# TASK DESCRIPTION
Give again, word for word, each line below starting at the one that contains "很明显，这是里卡多和插销工厂" and ending at the one that contains "好了，我已经带你完成了部分综".

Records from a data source
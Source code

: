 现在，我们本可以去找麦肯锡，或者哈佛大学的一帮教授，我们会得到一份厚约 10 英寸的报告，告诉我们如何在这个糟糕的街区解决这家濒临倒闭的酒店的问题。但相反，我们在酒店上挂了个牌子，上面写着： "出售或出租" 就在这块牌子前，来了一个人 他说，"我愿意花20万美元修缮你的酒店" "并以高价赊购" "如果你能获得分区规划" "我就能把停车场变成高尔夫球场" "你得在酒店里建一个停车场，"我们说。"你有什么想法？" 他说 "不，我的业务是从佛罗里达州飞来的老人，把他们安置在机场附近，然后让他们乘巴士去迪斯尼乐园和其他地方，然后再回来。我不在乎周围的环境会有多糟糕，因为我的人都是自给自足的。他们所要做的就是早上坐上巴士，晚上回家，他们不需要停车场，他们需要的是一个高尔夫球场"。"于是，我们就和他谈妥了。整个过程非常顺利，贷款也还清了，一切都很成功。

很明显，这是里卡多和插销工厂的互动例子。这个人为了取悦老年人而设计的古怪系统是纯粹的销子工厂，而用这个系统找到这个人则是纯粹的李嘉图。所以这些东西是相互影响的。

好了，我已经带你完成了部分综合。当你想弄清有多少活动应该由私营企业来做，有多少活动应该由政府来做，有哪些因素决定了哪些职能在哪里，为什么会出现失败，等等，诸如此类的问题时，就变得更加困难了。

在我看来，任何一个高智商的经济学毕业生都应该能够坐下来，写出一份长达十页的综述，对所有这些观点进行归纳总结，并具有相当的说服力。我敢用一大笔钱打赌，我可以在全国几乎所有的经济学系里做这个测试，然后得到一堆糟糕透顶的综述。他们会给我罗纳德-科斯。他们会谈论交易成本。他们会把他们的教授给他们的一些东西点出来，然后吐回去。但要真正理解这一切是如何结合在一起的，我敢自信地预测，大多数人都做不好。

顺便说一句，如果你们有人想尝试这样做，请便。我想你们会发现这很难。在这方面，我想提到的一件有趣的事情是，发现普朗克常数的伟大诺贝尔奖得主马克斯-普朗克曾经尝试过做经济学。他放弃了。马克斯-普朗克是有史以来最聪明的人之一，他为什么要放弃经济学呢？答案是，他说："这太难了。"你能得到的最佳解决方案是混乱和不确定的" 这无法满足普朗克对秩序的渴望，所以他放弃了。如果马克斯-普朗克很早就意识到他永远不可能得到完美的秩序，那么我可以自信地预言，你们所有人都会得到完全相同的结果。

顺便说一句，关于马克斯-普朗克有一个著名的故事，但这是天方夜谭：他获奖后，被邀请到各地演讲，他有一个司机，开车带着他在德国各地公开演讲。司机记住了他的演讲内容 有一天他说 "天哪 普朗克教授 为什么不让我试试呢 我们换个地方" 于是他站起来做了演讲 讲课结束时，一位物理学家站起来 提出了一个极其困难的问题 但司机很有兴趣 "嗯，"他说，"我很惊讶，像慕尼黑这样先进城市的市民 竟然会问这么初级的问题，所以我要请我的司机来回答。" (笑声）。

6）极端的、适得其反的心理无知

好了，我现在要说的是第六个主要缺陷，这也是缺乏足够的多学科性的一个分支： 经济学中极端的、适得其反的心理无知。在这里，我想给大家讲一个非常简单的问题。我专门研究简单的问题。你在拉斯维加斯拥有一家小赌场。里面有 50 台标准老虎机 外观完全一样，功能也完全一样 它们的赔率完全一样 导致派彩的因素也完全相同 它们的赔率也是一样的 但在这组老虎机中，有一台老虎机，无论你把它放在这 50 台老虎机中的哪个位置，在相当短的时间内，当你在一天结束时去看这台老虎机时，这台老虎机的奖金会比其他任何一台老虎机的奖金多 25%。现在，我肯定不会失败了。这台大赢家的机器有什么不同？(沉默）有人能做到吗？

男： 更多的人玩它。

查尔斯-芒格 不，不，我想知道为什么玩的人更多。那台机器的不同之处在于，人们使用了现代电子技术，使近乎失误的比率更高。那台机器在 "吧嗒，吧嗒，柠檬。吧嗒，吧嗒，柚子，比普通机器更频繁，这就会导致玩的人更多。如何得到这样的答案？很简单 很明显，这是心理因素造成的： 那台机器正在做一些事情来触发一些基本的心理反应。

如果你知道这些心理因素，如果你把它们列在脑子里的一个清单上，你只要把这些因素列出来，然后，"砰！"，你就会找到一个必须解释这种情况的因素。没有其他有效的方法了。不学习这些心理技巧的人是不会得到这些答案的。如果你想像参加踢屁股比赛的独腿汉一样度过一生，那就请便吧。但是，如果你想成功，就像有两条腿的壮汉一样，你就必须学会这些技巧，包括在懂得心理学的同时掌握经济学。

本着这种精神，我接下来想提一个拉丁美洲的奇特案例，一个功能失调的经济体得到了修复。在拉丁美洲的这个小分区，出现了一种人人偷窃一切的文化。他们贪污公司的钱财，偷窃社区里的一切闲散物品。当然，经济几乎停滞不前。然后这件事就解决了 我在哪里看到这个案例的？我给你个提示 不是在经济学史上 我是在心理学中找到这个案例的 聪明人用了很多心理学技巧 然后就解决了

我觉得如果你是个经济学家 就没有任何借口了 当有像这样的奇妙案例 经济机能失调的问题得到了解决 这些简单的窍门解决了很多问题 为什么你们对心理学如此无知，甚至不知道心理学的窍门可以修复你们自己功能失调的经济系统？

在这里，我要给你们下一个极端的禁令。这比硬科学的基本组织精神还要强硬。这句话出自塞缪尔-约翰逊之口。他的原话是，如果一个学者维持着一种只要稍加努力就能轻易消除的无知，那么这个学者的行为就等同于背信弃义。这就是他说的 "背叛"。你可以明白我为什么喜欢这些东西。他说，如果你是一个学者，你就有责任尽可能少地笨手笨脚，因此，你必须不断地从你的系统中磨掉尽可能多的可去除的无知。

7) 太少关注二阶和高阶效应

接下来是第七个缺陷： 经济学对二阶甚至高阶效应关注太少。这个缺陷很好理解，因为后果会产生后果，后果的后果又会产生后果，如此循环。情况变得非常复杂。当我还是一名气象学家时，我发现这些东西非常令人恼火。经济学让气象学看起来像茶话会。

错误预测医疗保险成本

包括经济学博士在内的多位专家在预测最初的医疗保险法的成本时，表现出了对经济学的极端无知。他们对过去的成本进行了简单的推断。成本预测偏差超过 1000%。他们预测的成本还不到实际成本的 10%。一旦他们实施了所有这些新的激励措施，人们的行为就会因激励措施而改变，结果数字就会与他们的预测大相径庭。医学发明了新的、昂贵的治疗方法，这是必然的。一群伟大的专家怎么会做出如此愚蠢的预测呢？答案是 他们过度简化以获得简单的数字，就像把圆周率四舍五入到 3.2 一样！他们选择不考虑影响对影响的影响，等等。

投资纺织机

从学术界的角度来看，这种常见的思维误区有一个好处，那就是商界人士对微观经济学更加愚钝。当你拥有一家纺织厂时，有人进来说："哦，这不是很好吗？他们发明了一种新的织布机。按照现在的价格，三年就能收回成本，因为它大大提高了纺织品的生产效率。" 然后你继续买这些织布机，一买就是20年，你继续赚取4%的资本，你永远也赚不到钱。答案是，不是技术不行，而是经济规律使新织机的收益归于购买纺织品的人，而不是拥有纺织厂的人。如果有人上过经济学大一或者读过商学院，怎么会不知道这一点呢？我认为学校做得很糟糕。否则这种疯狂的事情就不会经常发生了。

# TASK RESULT
很明显，这是里卡多和插销工厂的互动例子。这个人为了取悦老年人而设计的古怪系统是纯粹的销子工厂，而用这个系统找到这个人则是纯粹的李嘉图。所以这些东西是相互影响的。

好了，我已经带你完成了部分综合。当你想弄清有多少活动应该由私营企业来做，有多少活动应该由政府来做，有哪些因素决定了哪些职能在哪里，为什么会出现失败，等等，诸如此类的问题时，就变得更加困难了。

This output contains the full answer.